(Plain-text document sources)
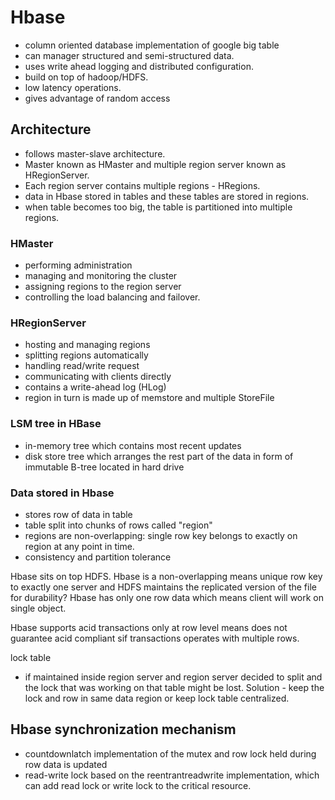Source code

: # Hbase
- column oriented database implementation of google big table
- can manager structured and semi-structured data.
- uses write ahead logging and distributed configuration.
- build on top of hadoop/HDFS.
- low latency operations.
- gives advantage of random access

## Architecture 
- follows master-slave architecture.
- Master known as HMaster and multiple region server known as HRegionServer.
- Each region server contains multiple regions - HRegions.
- data in Hbase stored in tables and these tables are stored in regions.
- when table becomes too big, the table is partitioned into multiple regions.

### HMaster
- performing administration
- managing and monitoring the cluster
- assigning regions to the region server
- controlling the load balancing and failover.

### HRegionServer
- hosting and managing regions
- splitting regions automatically
- handling read/write request
- communicating with clients directly
- contains a write-ahead log (HLog)
- region in turn is made up of memstore and multiple StoreFile


### LSM tree in HBase
- in-memory tree which contains most recent updates
- disk store tree which arranges the rest part of the data in form of immutable B-tree located in hard drive

### Data stored in Hbase
- stores row of data in table
- table split into chunks of rows called "region"
- regions are non-overlapping: single row key belongs to exactly on region at any point in time.
- consistency and partition tolerance


Hbase sits on top HDFS. Hbase is a non-overlapping means unique row key to exactly one server and HDFS maintains the replicated version of the file for durability?
Hbase has only one row data which means client will work on single object.

Hbase supports acid transactions only at row level means does not guarantee acid compliant sif transactions operates with multiple rows.

lock table 
- if maintained inside region server and region server decided to split and the lock that was working on that table might be lost. Solution - keep the lock and row in same data region or keep lock table centralized.

## Hbase synchronization mechanism
- countdownlatch implementation of the mutex and row lock held during row data is updated
- read-write lock based on the reentrantreadwrite implementation, which can add read lock or write lock to the critical resource.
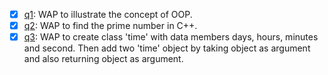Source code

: - [x] [q1](q1.cpp): WAP to illustrate the concept of OOP.
- [x] [q2](q2.cpp): WAP to find the prime number in C++.
- [x] [q3](q3.cpp): WAP to create class 'time' with data members days, hours, minutes and second. Then add two 'time' object by taking object as argument and also returning object as argument.
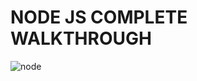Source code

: # NODE JS COMPLETE WALKTHROUGH

![node](https://github.com/Awizp/node-js/assets/64133659/e840935d-9db6-4aec-91a9-fc278c2559af)
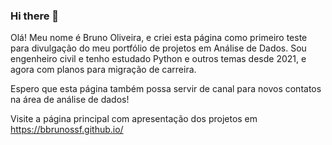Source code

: ### Hi there 👋
Olá!
Meu nome é Bruno Oliveira, e criei esta página como primeiro teste para divulgação do meu portfólio de projetos em Análise de Dados.
Sou engenheiro civil e tenho estudado Python e outros temas desde 2021, e agora com planos para migração de carreira.

Espero que esta página também possa servir de canal para novos contatos na área de análise de dados!

Visite a página principal com apresentação dos projetos em <https://bbrunossf.github.io/>

<!--
**bbrunossf/bbrunossf** is a ✨ _special_ ✨ repository because its `README.md` (this file) appears on your GitHub profile.

Here are some ideas to get you started:

- 🔭 I’m currently working on ...
- 🌱 I’m currently learning ...
- 👯 I’m looking to collaborate on ...
- 🤔 I’m looking for help with ...
- 💬 Ask me about ...
- 📫 How to reach me: ...
- 😄 Pronouns: ...
- ⚡ Fun fact: ...
-->
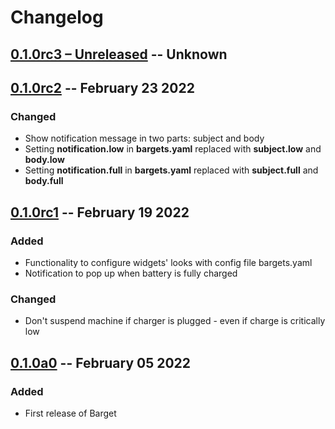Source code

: # Changelog

## [0.1.0rc3 – Unreleased](https://github.com/nikkelarsson/bargets/releases/tag/v0.1.0rc3) -- Unknown

## [0.1.0rc2](https://github.com/nikkelarsson/bargets/releases/tag/v0.1.0rc2) -- February 23 2022
### Changed
- Show notification message in two parts: subject and body
- Setting **notification.low** in **bargets.yaml** replaced with **subject.low** and **body.low**
- Setting **notification.full** in **bargets.yaml** replaced with **subject.full** and **body.full**

## [0.1.0rc1](https://github.com/nikkelarsson/bargets/releases/tag/v0.1.0rc1) -- February 19 2022
### Added
- Functionality to configure widgets' looks with config file bargets.yaml
- Notification to pop up when battery is fully charged

### Changed
- Don't suspend machine if charger is plugged - even if charge is critically low

## [0.1.0a0](https://github.com/nikkelarsson/bargets/releases/tag/v0.1.0a0) -- February 05 2022
### Added
- First release of Barget
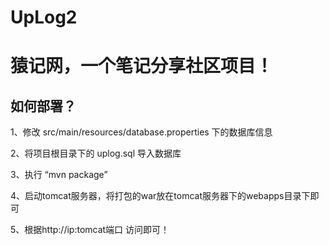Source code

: # UpLog2
# 猿记网，一个笔记分享社区项目！

## 如何部署？

1、修改 src/main/resources/database.properties 下的数据库信息

2、将项目根目录下的 uplog.sql 导入数据库 

3、执行 “mvn package” 

4、启动tomcat服务器，将打包的war放在tomcat服务器下的webapps目录下即可 

5、根据http://ip:tomcat端口 访问即可！
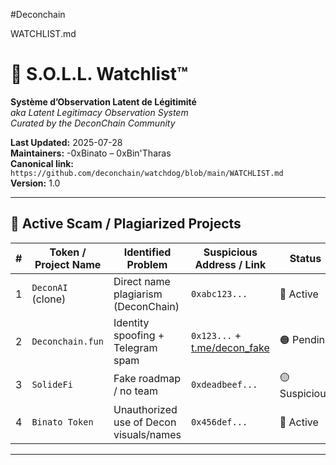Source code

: #Deconchain

WATCHLIST.md
# 🛑 S.O.L.L. Watchlist™  

**Système d’Observation Latent de Légitimité**  
_aka Latent Legitimacy Observation System_  
_Curated by the DeconChain Community_

**Last Updated:** 2025-07-28  
**Maintainers:** -0xBinato – 0xBin'Tharas  
**Canonical link:** `https://github.com/deconchain/watchdog/blob/main/WATCHLIST.md`  
**Version:** 1.0

---

## 🚨 Active Scam / Plagiarized Projects

| # | Token / Project Name   | Identified Problem                      | Suspicious Address / Link              | Status       |
|---|------------------------|------------------------------------------|-----------------------------------------|--------------|
| 1 | `DeconAI` (clone)      | Direct name plagiarism (DeconChain)     | `0xabc123...`                           | 🔴 Active     |
| 2 | `Deconchain.fun`       | Identity spoofing + Telegram spam       | `0x123...` + [t.me/decon_fake](#)       | 🟠 Pending    |
| 3 | `SolideFi`             | Fake roadmap / no team                  | `0xdeadbeef...`                         | 🟡 Suspicious |
| 4 | `Binato Token`         | Unauthorized use of Decon visuals/names | `0x456def...`                           | 🔴 Active     |

---
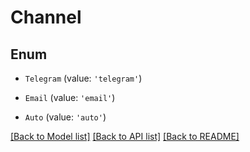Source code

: # Channel


## Enum

* `Telegram` (value: `'telegram'`)

* `Email` (value: `'email'`)

* `Auto` (value: `'auto'`)

[[Back to Model list]](../README.md#documentation-for-models) [[Back to API list]](../README.md#documentation-for-api-endpoints) [[Back to README]](../README.md)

▶ [Exercise instructions] Exactly as they stand, retype all the entries, but omit the pictures.

▶ [Response to the exercise]
Source code

: # Hbase
- column oriented database implementation of google big table
- can manager structured and semi-structured data.
- uses write ahead logging and distributed configuration.
- build on top of hadoop/HDFS.
- low latency operations.
- gives advantage of random access

## Architecture 
- follows master-slave architecture.
- Master known as HMaster and multiple region server known as HRegionServer.
- Each region server contains multiple regions - HRegions.
- data in Hbase stored in tables and these tables are stored in regions.
- when table becomes too big, the table is partitioned into multiple regions.

### HMaster
- performing administration
- managing and monitoring the cluster
- assigning regions to the region server
- controlling the load balancing and failover.

### HRegionServer
- hosting and managing regions
- splitting regions automatically
- handling read/write request
- communicating with clients directly
- contains a write-ahead log (HLog)
- region in turn is made up of memstore and multiple StoreFile


### LSM tree in HBase
- in-memory tree which contains most recent updates
- disk store tree which arranges the rest part of the data in form of immutable B-tree located in hard drive

### Data stored in Hbase
- stores row of data in table
- table split into chunks of rows called "region"
- regions are non-overlapping: single row key belongs to exactly on region at any point in time.
- consistency and partition tolerance


Hbase sits on top HDFS. Hbase is a non-overlapping means unique row key to exactly one server and HDFS maintains the replicated version of the file for durability?
Hbase has only one row data which means client will work on single object.

Hbase supports acid transactions only at row level means does not guarantee acid compliant sif transactions operates with multiple rows.

lock table 
- if maintained inside region server and region server decided to split and the lock that was working on that table might be lost. Solution - keep the lock and row in same data region or keep lock table centralized.

## Hbase synchronization mechanism
- countdownlatch implementation of the mutex and row lock held during row data is updated
- read-write lock based on the reentrantreadwrite implementation, which can add read lock or write lock to the critical resource.
Source code

: - [x] [q1](q1.cpp): WAP to illustrate the concept of OOP.
- [x] [q2](q2.cpp): WAP to find the prime number in C++.
- [x] [q3](q3.cpp): WAP to create class 'time' with data members days, hours, minutes and second. Then add two 'time' object by taking object as argument and also returning object as argument.
Source code

: # NODE JS COMPLETE WALKTHROUGH

![node](https://github.com/Awizp/node-js/assets/64133659/e840935d-9db6-4aec-91a9-fc278c2559af)
Source code

: ### Hi there 👋
Olá!
Meu nome é Bruno Oliveira, e criei esta página como primeiro teste para divulgação do meu portfólio de projetos em Análise de Dados.
Sou engenheiro civil e tenho estudado Python e outros temas desde 2021, e agora com planos para migração de carreira.

Espero que esta página também possa servir de canal para novos contatos na área de análise de dados!

Visite a página principal com apresentação dos projetos em <https://bbrunossf.github.io/>

<!--
**bbrunossf/bbrunossf** is a ✨ _special_ ✨ repository because its `README.md` (this file) appears on your GitHub profile.

Here are some ideas to get you started:

- 🔭 I’m currently working on ...
- 🌱 I’m currently learning ...
- 👯 I’m looking to collaborate on ...
- 🤔 I’m looking for help with ...
- 💬 Ask me about ...
- 📫 How to reach me: ...
- 😄 Pronouns: ...
- ⚡ Fun fact: ...
-->
Source code

: # Changelog

## [0.1.0rc3 – Unreleased](https://github.com/nikkelarsson/bargets/releases/tag/v0.1.0rc3) -- Unknown

## [0.1.0rc2](https://github.com/nikkelarsson/bargets/releases/tag/v0.1.0rc2) -- February 23 2022
### Changed
- Show notification message in two parts: subject and body
- Setting **notification.low** in **bargets.yaml** replaced with **subject.low** and **body.low**
- Setting **notification.full** in **bargets.yaml** replaced with **subject.full** and **body.full**

## [0.1.0rc1](https://github.com/nikkelarsson/bargets/releases/tag/v0.1.0rc1) -- February 19 2022
### Added
- Functionality to configure widgets' looks with config file bargets.yaml
- Notification to pop up when battery is fully charged

### Changed
- Don't suspend machine if charger is plugged - even if charge is critically low

## [0.1.0a0](https://github.com/nikkelarsson/bargets/releases/tag/v0.1.0a0) -- February 05 2022
### Added
- First release of Barget
Source code

: # UpLog2
# 猿记网，一个笔记分享社区项目！

## 如何部署？

1、修改 src/main/resources/database.properties 下的数据库信息

2、将项目根目录下的 uplog.sql 导入数据库 

3、执行 “mvn package” 

4、启动tomcat服务器，将打包的war放在tomcat服务器下的webapps目录下即可 

5、根据http://ip:tomcat端口 访问即可！
Source code

: #Deconchain

WATCHLIST.md
# 🛑 S.O.L.L. Watchlist™  

**Système d’Observation Latent de Légitimité**  
_aka Latent Legitimacy Observation System_  
_Curated by the DeconChain Community_

**Last Updated:** 2025-07-28  
**Maintainers:** -0xBinato – 0xBin'Tharas  
**Canonical link:** `https://github.com/deconchain/watchdog/blob/main/WATCHLIST.md`  
**Version:** 1.0

---

## 🚨 Active Scam / Plagiarized Projects

| # | Token / Project Name   | Identified Problem                      | Suspicious Address / Link              | Status       |
|---|------------------------|------------------------------------------|-----------------------------------------|--------------|
| 1 | `DeconAI` (clone)      | Direct name plagiarism (DeconChain)     | `0xabc123...`                           | 🔴 Active     |
| 2 | `Deconchain.fun`       | Identity spoofing + Telegram spam       | `0x123...` + [t.me/decon_fake](#)       | 🟠 Pending    |
| 3 | `SolideFi`             | Fake roadmap / no team                  | `0xdeadbeef...`                         | 🟡 Suspicious |
| 4 | `Binato Token`         | Unauthorized use of Decon visuals/names | `0x456def...`                           | 🔴 Active     |

---
Source code

: # Channel


## Enum

* `Telegram` (value: `'telegram'`)

* `Email` (value: `'email'`)

* `Auto` (value: `'auto'`)

[[Back to Model list]](../README.md#documentation-for-models) [[Back to API list]](../README.md#documentation-for-api-endpoints) [[Back to README]](../README.md)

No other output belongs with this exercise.